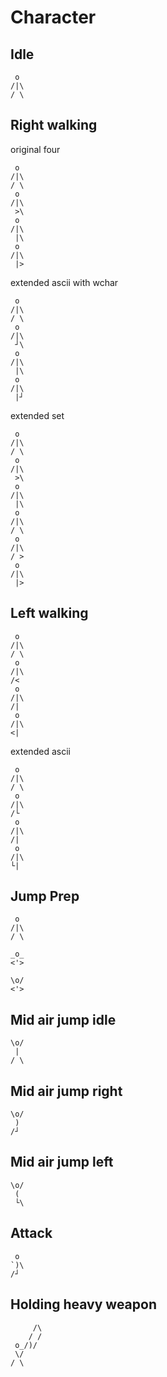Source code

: 
# Character

## Idle

```
 o
/|\
/ \
```

## Right walking

original four

```
 o
/|\
/ \
 o
/|\
 >\
 o
/|\
 |\
 o
/|\
 |>
```

extended ascii with wchar

```
 o
/|\
/ \
 o
/|\
 ┘\
 o
/|\
 |\
 o
/|\
 |┘
```

extended set

```
 o
/|\
/ \
 o
/|\
 >\
 o
/|\
 |\
 o
/|\
/ \
 o
/|\
/ >
 o
/|\
 |>
```

## Left walking

```
 o
/|\
/ \
 o
/|\
/<
 o
/|\
/|
 o
/|\
<|
```
extended ascii

```
 o
/|\
/ \
 o
/|\
/└
 o
/|\
/|
 o
/|\
└|
```

## Jump Prep

```
 o
/|\
/ \

_o_
<'>

\o/
<'>
```

## Mid air jump idle

```
\o/
 |
/ \
```

## Mid air jump right

```
\o/
 )
/┘
```

## Mid air jump left

```
\o/
 (
 └\
```

## Attack

```
 o
`)\
/┘
```

## Holding heavy weapon

```
     /\
    / /
 o_/)/
 \/
/ \
```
────────────────
WHAT YOU HAVE TO DO:
Drop every picture and repeat the rest of the entries exactly.

COMPLETED EXERCISE:
Source code

: 
# Character

## Idle

```
 o
/|\
/ \
```

## Right walking

original four

```
 o
/|\
/ \
 o
/|\
 >\
 o
/|\
 |\
 o
/|\
 |>
```

extended ascii with wchar

```
 o
/|\
/ \
 o
/|\
 ┘\
 o
/|\
 |\
 o
/|\
 |┘
```

extended set

```
 o
/|\
/ \
 o
/|\
 >\
 o
/|\
 |\
 o
/|\
/ \
 o
/|\
/ >
 o
/|\
 |>
```

## Left walking

```
 o
/|\
/ \
 o
/|\
/<
 o
/|\
/|
 o
/|\
<|
```
extended ascii

```
 o
/|\
/ \
 o
/|\
/└
 o
/|\
/|
 o
/|\
└|
```

## Jump Prep

```
 o
/|\
/ \

_o_
<'>

\o/
<'>
```

## Mid air jump idle

```
\o/
 |
/ \
```

## Mid air jump right

```
\o/
 )
/┘
```

## Mid air jump left

```
\o/
 (
 └\
```

## Attack

```
 o
`)\
/┘
```

## Holding heavy weapon

```
     /\
    / /
 o_/)/
 \/
/ \
```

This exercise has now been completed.